According to coefficients of objective funciton with respect to ordering, we will have the next allocation.

  • root - 90
  • var - 10

Which is not so obvious result for the user, the expected result would be to have the next allocation.

  • root - 50
  • var - 50

So for those spaces, which have the same min_size, max_size (and best_with_disks see next section), allocator adds special equality to make sure that there is a fair allocation between spaces with same requirements.

Each space can have weight variable specified (1 by default), which is used to make additional equality.

\[\begin{split}\begin{cases} x_1 + x_2 \le 100 \\ x_3 + x_4 \le 200 \\ x_1 + x_3 = 100 \\ x_2 + x_4 = 100 \\ x_2 * (1 / weight) - x_4 * (1 / weight) = 0 \end{cases}\end{split}\]

To satisfy last equality, spaces have to be equal in size. If it’s required to have one space twice smaller than the other one, it can be done by setting the weight variable.

- id: root
  size: 10
  weight: 1

- id: var
  size: 10
  weight: 0.5

As result for var will be allocated twice smaller space on the disk.

Best with disks

User may want a space to be allocated on specific disk according to any attribute of a disk.

For example lets consider an example with ceph-journal which is better to allocate on ssd disks.

From user’s perspective each space can have a new parameter best_with_disks, in order to fill in this parameter YAQL can be used.

- id: ceph-journal
  best_with_disks: |
    yaql=$.disks.where($.type = "ssd")

- id: root
  min_size: 10
disks:
  - id: sda
    size: 100
    type: hdd

  - id: sdb
    size: 10
    type: ssd

So in solver we get a list of ssd disks, if there are any.

Lets adjust coefficients to make ceph-journal to be allocated on ssd, as a second priority ordering should be respected.

In order to do that lets make order coefficient \(0 < \textrm{order coefficient} < 1\).

\[\begin{split}c = \begin{bmatrix} 0 + (1/2) \\ 1 + (1/4) \\ 1 + (1/6) \\ 0 + (1/9) \end{bmatrix}\end{split}\]

or

\[c^{T}x = x_1 \cdot (0 + 1/2) + x_2 \cdot (1 + 1/4) + x_3 \cdot (1 + 1/6) + x_4 \cdot (0 + 1/9)\]
  1. Build sets according to selected disks, in our case we have two sets, hdd and ssd disks.
  2. For spaces which belong to specific set of disks add 1 to a coefficient which represents this space on a disk from the set.
  3. Spaces which do not belong to any disks sets are assigned to set of disks which is left, in our case it is hdd disks set.

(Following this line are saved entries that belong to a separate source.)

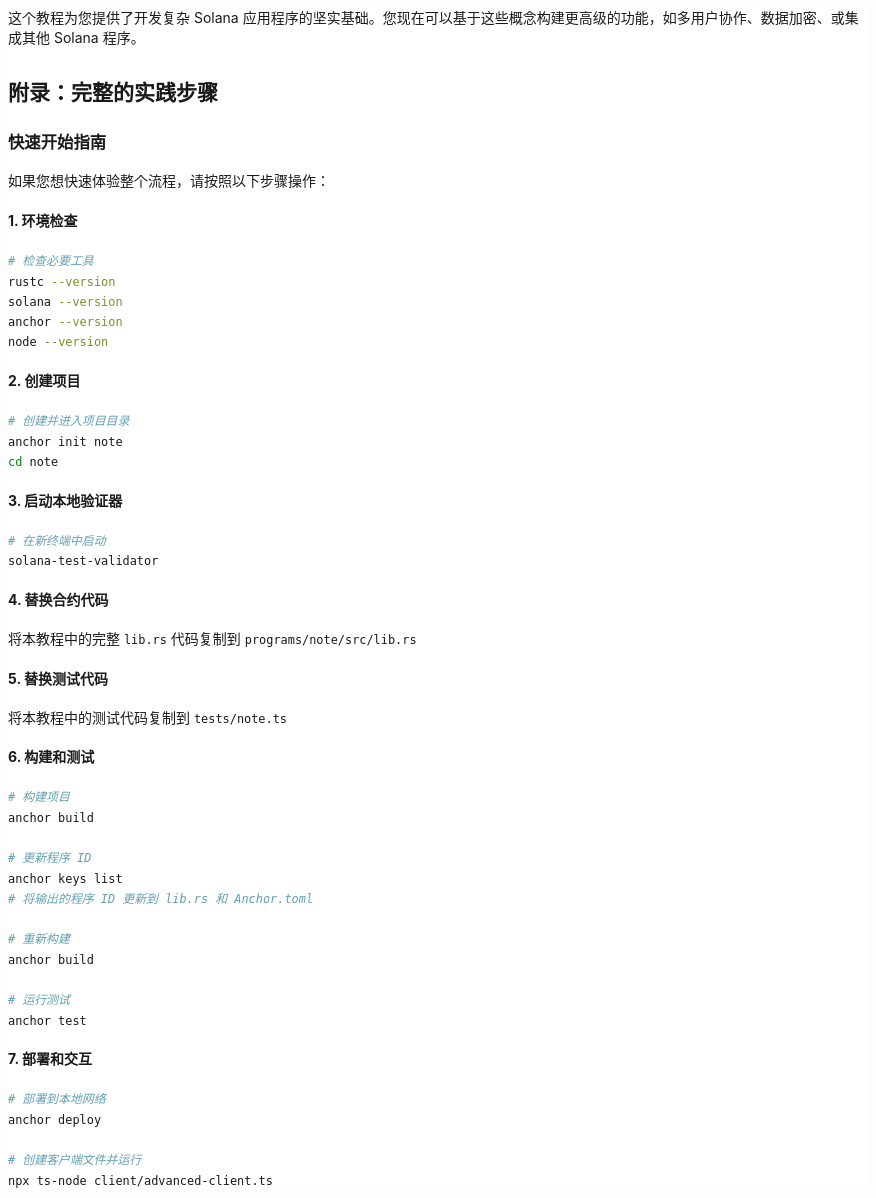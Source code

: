 这个教程为您提供了开发复杂 Solana 应用程序的坚实基础。您现在可以基于这些概念构建更高级的功能，如多用户协作、数据加密、或集成其他 Solana 程序。

## 附录：完整的实践步骤

### 快速开始指南

如果您想快速体验整个流程，请按照以下步骤操作：

#### 1. 环境检查
```bash
# 检查必要工具
rustc --version
solana --version
anchor --version
node --version
```

#### 2. 创建项目
```bash
# 创建并进入项目目录
anchor init note
cd note
```

#### 3. 启动本地验证器
```bash
# 在新终端中启动
solana-test-validator
```

#### 4. 替换合约代码
将本教程中的完整 `lib.rs` 代码复制到 `programs/note/src/lib.rs`

#### 5. 替换测试代码
将本教程中的测试代码复制到 `tests/note.ts`

#### 6. 构建和测试
```bash
# 构建项目
anchor build

# 更新程序 ID
anchor keys list
# 将输出的程序 ID 更新到 lib.rs 和 Anchor.toml

# 重新构建
anchor build

# 运行测试
anchor test
```

#### 7. 部署和交互
```bash
# 部署到本地网络
anchor deploy

# 创建客户端文件并运行
npx ts-node client/advanced-client.ts
```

To make sure that spaces are always (unless size constraints are not violated) allocated on the disks which they best suited with, we automatically add a special artificial volume unallocated, whose coefficient is always 1, and in this case we should change coefficient of space which belongs to the set of disks to 2.

\[\begin{split}c = \begin{bmatrix} 0 + (1/2)\\ 2 + (1/4)\\ 1 \\ 2 + (1/9)\\ 0 + (1/12)\\ 1 \end{bmatrix}\end{split}\]

As the result if space has one or more best_with_disks, it will be allocated on specified disks only.